GA: gen # 16 child  #  7 enthalpy = -4.336404E+000 eV/atom un-scaled fitness =  0.880797 conv = T member error = F seed = Si.gen_016_mem_007 vol/ion =    20.0237 A**3/atom
GA: gen # 16 child  #  7 enthalpy = -4.336404E+000 eV/atom updated fitness =  0.880797 conv = T member error = F seed = Si.gen_016_mem_007 vol/ion =    20.0237 A**3/atom
GA: gen #  6 child  #  9 enthalpy = -4.336393E+000 eV/atom un-scaled fitness =  0.880797 conv = T member error = F seed = Si.gen_006_mem_009 vol/ion =    20.0224 A**3/atom
GA: gen #  6 child  #  9 enthalpy = -4.336393E+000 eV/atom updated fitness =  0.880797 conv = T member error = F seed = Si.gen_006_mem_009 vol/ion =    20.0224 A**3/atom

This is rather interesting: even after 6 * 12 = 72 new members have been generated, the original minimum is still the 2^nd lowest enthalpy: it certainly is a good structure. However, 16,7 is now considered the best: let's look at how it improved.
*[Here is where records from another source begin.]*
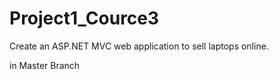 # Project1_Cource3
Create an ASP.NET MVC web application to sell laptops online.

in Master Branch

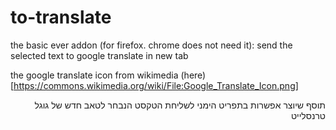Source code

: # to-translate
the basic ever addon (for firefox. chrome does not need it): send the selected text to google translate in new tab

the google translate icon from wikimedia (here)[https://commons.wikimedia.org/wiki/File:Google_Translate_Icon.png]

<div dir="rtl">
  תוסף שיוצר אפשרות בתפריט הימני לשליחת הטקסט הנבחר לטאב חדש של גוגל טרנסלייט
  </div>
Running c2x on it tells me this

Tol=0.1     International symmetry is Fd-3m
Tol=0.0001  International symmetry is P-1

According to c2x it is now more similar to diamond (though if you're being very strict with it it, is not - it is still imperfect, though closer). Looking at it on VESTA (again a 2x2 supercell) tells us a similar story

2nd vesta image

As expected of GA, it has managed to improve the structure through multiple generations. If you wish, you could continue to run it for more generations by keeping the continuation line and increasing ga_max_gens more - in fact, if using a different seed or if your environment processed said seed differently, you may have to - 6 more generations aren't guranteed to find a new lowest enthalpy structure!